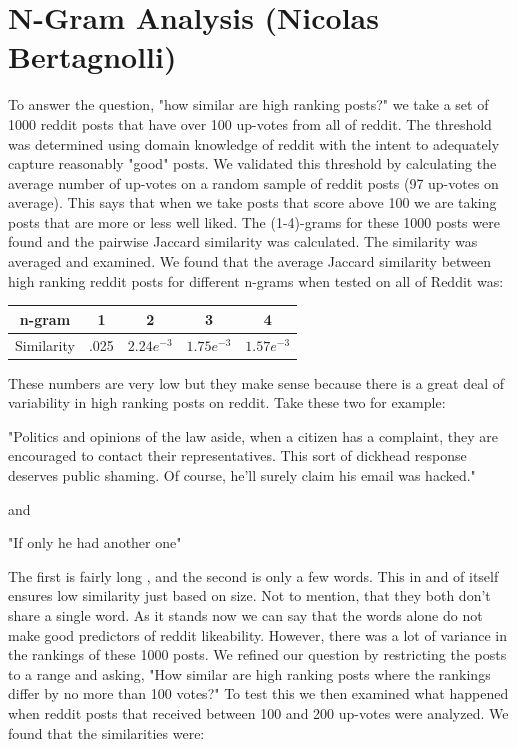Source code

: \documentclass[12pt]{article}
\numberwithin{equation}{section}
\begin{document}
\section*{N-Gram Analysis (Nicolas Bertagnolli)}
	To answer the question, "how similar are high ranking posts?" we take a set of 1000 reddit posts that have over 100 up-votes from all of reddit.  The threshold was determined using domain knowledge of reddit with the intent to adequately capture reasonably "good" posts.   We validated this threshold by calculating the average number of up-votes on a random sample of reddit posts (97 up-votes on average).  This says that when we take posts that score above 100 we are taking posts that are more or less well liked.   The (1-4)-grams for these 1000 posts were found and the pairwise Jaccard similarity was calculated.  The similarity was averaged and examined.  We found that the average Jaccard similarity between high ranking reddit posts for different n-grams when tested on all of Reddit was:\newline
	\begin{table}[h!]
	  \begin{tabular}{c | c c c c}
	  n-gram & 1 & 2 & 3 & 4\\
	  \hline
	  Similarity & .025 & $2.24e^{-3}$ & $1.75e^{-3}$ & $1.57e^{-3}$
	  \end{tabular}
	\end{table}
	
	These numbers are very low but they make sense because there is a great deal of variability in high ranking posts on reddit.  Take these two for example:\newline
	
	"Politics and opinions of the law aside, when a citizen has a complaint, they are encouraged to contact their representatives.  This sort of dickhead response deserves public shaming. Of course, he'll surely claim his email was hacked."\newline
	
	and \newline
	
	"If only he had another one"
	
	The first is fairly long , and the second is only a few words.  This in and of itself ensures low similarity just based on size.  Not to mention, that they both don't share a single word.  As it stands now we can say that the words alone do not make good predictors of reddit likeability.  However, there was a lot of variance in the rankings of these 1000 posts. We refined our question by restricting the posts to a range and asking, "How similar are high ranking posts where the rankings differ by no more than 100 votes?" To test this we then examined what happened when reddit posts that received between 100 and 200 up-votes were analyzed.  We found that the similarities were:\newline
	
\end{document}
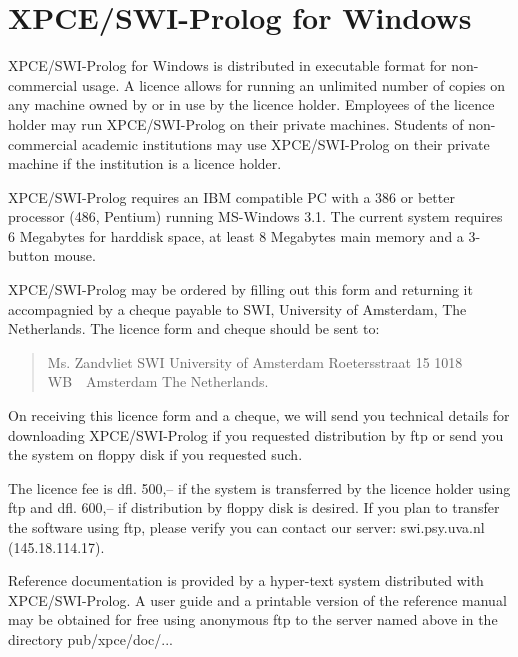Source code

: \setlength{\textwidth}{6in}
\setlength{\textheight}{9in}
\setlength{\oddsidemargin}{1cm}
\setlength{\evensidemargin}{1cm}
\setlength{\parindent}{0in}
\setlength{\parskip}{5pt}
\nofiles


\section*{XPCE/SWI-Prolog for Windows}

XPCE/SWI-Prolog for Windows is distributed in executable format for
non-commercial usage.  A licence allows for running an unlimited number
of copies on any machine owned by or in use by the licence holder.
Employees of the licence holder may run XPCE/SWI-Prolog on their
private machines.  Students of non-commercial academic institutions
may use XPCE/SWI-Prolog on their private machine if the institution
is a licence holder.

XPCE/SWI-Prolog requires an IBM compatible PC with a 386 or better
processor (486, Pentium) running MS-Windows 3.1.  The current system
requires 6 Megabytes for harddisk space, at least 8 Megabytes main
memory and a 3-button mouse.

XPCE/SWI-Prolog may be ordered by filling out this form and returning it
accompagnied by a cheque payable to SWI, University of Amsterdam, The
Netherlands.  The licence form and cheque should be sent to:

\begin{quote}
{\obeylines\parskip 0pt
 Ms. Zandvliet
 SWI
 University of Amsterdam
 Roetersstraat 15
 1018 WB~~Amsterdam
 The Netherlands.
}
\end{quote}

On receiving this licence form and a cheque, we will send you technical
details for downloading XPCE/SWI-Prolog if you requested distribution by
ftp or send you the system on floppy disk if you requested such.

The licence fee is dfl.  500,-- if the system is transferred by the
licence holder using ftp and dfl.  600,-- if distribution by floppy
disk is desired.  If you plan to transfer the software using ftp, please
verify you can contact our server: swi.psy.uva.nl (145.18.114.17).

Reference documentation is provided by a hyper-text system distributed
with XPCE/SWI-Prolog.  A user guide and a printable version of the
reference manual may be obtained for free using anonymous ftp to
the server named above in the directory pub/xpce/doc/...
== == ==
EXERCISE INSTRUCTIONS ▸
Retype each line of the records exactly as it reads; no pictures belong in the copy.

EXERCISE ANSWER ▸
Source code

: \documentclass[12pt]{article}
\numberwithin{equation}{section}
\begin{document}
\section*{N-Gram Analysis (Nicolas Bertagnolli)}
	To answer the question, "how similar are high ranking posts?" we take a set of 1000 reddit posts that have over 100 up-votes from all of reddit.  The threshold was determined using domain knowledge of reddit with the intent to adequately capture reasonably "good" posts.   We validated this threshold by calculating the average number of up-votes on a random sample of reddit posts (97 up-votes on average).  This says that when we take posts that score above 100 we are taking posts that are more or less well liked.   The (1-4)-grams for these 1000 posts were found and the pairwise Jaccard similarity was calculated.  The similarity was averaged and examined.  We found that the average Jaccard similarity between high ranking reddit posts for different n-grams when tested on all of Reddit was:\newline
	\begin{table}[h!]
	  \begin{tabular}{c | c c c c}
	  n-gram & 1 & 2 & 3 & 4\\
	  \hline
	  Similarity & .025 & $2.24e^{-3}$ & $1.75e^{-3}$ & $1.57e^{-3}$
	  \end{tabular}
	\end{table}
	
	These numbers are very low but they make sense because there is a great deal of variability in high ranking posts on reddit.  Take these two for example:\newline
	
	"Politics and opinions of the law aside, when a citizen has a complaint, they are encouraged to contact their representatives.  This sort of dickhead response deserves public shaming. Of course, he'll surely claim his email was hacked."\newline
	
	and \newline
	
	"If only he had another one"
	
	The first is fairly long , and the second is only a few words.  This in and of itself ensures low similarity just based on size.  Not to mention, that they both don't share a single word.  As it stands now we can say that the words alone do not make good predictors of reddit likeability.  However, there was a lot of variance in the rankings of these 1000 posts. We refined our question by restricting the posts to a range and asking, "How similar are high ranking posts where the rankings differ by no more than 100 votes?" To test this we then examined what happened when reddit posts that received between 100 and 200 up-votes were analyzed.  We found that the similarities were:\newline
	
\end{document}
Source code

: \setlength{\textwidth}{6in}
\setlength{\textheight}{9in}
\setlength{\oddsidemargin}{1cm}
\setlength{\evensidemargin}{1cm}
\setlength{\parindent}{0in}
\setlength{\parskip}{5pt}
\nofiles


\section*{XPCE/SWI-Prolog for Windows}

XPCE/SWI-Prolog for Windows is distributed in executable format for
non-commercial usage.  A licence allows for running an unlimited number
of copies on any machine owned by or in use by the licence holder.
Employees of the licence holder may run XPCE/SWI-Prolog on their
private machines.  Students of non-commercial academic institutions
may use XPCE/SWI-Prolog on their private machine if the institution
is a licence holder.

XPCE/SWI-Prolog requires an IBM compatible PC with a 386 or better
processor (486, Pentium) running MS-Windows 3.1.  The current system
requires 6 Megabytes for harddisk space, at least 8 Megabytes main
memory and a 3-button mouse.

XPCE/SWI-Prolog may be ordered by filling out this form and returning it
accompagnied by a cheque payable to SWI, University of Amsterdam, The
Netherlands.  The licence form and cheque should be sent to:

\begin{quote}
{\obeylines\parskip 0pt
 Ms. Zandvliet
 SWI
 University of Amsterdam
 Roetersstraat 15
 1018 WB~~Amsterdam
 The Netherlands.
}
\end{quote}

On receiving this licence form and a cheque, we will send you technical
details for downloading XPCE/SWI-Prolog if you requested distribution by
ftp or send you the system on floppy disk if you requested such.

The licence fee is dfl.  500,-- if the system is transferred by the
licence holder using ftp and dfl.  600,-- if distribution by floppy
disk is desired.  If you plan to transfer the software using ftp, please
verify you can contact our server: swi.psy.uva.nl (145.18.114.17).

Reference documentation is provided by a hyper-text system distributed
with XPCE/SWI-Prolog.  A user guide and a printable version of the
reference manual may be obtained for free using anonymous ftp to
the server named above in the directory pub/xpce/doc/...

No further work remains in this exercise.